If I understand the posts he's from Quebec. 
If he comes to Odessa for the competition this weekend the rest of us can all go home....

If you're on dial-up then right click the link under the video box that says:
_*Trouble playing the video? Click here to download the original.*_
Then select _save target _as and wait for it download. It'll take a while even though it's only three minutes long. But believe me, it's well worth it.

http://www.spikedhumor.com/articles/42142/Guitar_Tapping.html

Eric's web site.


----------



## Xanadu (Feb 3, 2006)

HA! I already posted this:2guns:


----------



## Stephen W. (Jun 7, 2006)

Xanadu said:


> HA! I already posted this:2guns:


OH, you did? Kewl... WHERE?? :confused-smiley-010 

....surf...

....searching...

....searching some more...

ooh there it is... 
No,you didn't post it. You buried it! How's anyone suppose to find it down there?
Lets see, he's playing *MUSIC* on an *ACOUSTIC GUITAR *and you filed it under what topic? *Have Your Say (Non Music Related)* Hmmmmmm, ya that fits... *NOT!*

I'm glad you found this guy 'cause I do think he's very talented but if I hadn't seen the post on Gobyfish I'd never known about him.
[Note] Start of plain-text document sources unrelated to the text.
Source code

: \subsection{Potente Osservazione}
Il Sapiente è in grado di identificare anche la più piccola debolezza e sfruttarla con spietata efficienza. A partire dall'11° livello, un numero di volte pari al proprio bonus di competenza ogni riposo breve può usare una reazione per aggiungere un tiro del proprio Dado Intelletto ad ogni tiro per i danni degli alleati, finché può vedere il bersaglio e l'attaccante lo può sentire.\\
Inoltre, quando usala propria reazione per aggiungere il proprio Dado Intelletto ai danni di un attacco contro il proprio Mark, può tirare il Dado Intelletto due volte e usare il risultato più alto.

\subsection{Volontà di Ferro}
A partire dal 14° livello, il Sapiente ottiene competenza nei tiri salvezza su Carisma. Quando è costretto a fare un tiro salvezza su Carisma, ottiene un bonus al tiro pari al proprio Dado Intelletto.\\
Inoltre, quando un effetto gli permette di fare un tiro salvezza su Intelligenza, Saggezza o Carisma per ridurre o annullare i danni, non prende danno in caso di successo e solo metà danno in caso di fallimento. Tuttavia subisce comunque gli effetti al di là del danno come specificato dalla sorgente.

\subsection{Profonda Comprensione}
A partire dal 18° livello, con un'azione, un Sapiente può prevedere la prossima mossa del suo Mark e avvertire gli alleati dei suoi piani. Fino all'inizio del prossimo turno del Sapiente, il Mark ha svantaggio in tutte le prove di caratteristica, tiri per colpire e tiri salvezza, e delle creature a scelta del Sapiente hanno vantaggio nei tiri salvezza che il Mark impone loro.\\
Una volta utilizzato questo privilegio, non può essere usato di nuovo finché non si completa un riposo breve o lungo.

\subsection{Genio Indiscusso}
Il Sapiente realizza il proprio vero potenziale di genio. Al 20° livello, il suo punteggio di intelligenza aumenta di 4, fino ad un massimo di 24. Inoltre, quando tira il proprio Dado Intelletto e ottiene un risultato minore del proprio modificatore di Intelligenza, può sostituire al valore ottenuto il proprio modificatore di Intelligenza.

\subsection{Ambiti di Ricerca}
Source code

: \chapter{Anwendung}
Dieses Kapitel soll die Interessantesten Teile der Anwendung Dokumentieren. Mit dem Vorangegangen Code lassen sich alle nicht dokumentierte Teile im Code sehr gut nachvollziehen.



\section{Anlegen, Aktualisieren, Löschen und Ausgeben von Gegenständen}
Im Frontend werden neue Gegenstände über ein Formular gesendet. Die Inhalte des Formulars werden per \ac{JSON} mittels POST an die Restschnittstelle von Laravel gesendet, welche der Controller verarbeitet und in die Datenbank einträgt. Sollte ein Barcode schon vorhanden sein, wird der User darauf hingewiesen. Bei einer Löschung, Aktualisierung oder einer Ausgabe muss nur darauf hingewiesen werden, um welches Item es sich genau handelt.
I don't mean to come down on you it's just that for some one who posts as much as you do I'd have thought you (or the admin) would have placed it in a more appropriate category. Or am I missing something?

Anyway maybe more people will see it and enjoy it now that it's posted in two different areas.
:rockon: Dude


----------



## Xanadu (Feb 3, 2006)

well I put it in offtopic because it is a video. I'm not asking a question about acoustic guitars, or music in general.


----------



## faracaster (Mar 9, 2006)

Just when I thought I might have something going.......then I see this guy HOLY SH** 

That is beautiful. Percussion, piano, harp and guitar all rolled into one monster technique. And played with taste and aplomb. Fantastic!!!

Pete


----------



## Teleplucker (Feb 5, 2006)

That's pretty cool.

It's been a lot of years so my memory isn't that fresh, but that's pretty similar to what the late Michael Hedges used to do. That dude was scary good in the 80's.


----------



## jazzalta (Aug 3, 2006)

Bloody amazing!!


----------



## aaron (Mar 6, 2006)

I taught him that! j/k abosoutly mind blowing!


----------



## elindso (Aug 29, 2006)

He plays or at least did on the street downtown.

He didn't get a stage at the JAzz festival which is a shame.

He has a website under his name somewhere.

I taught him the slap part. He knows how to do it in time though.

He is a pleasure musically and a nice guy. He really looks like he is having fun.


----------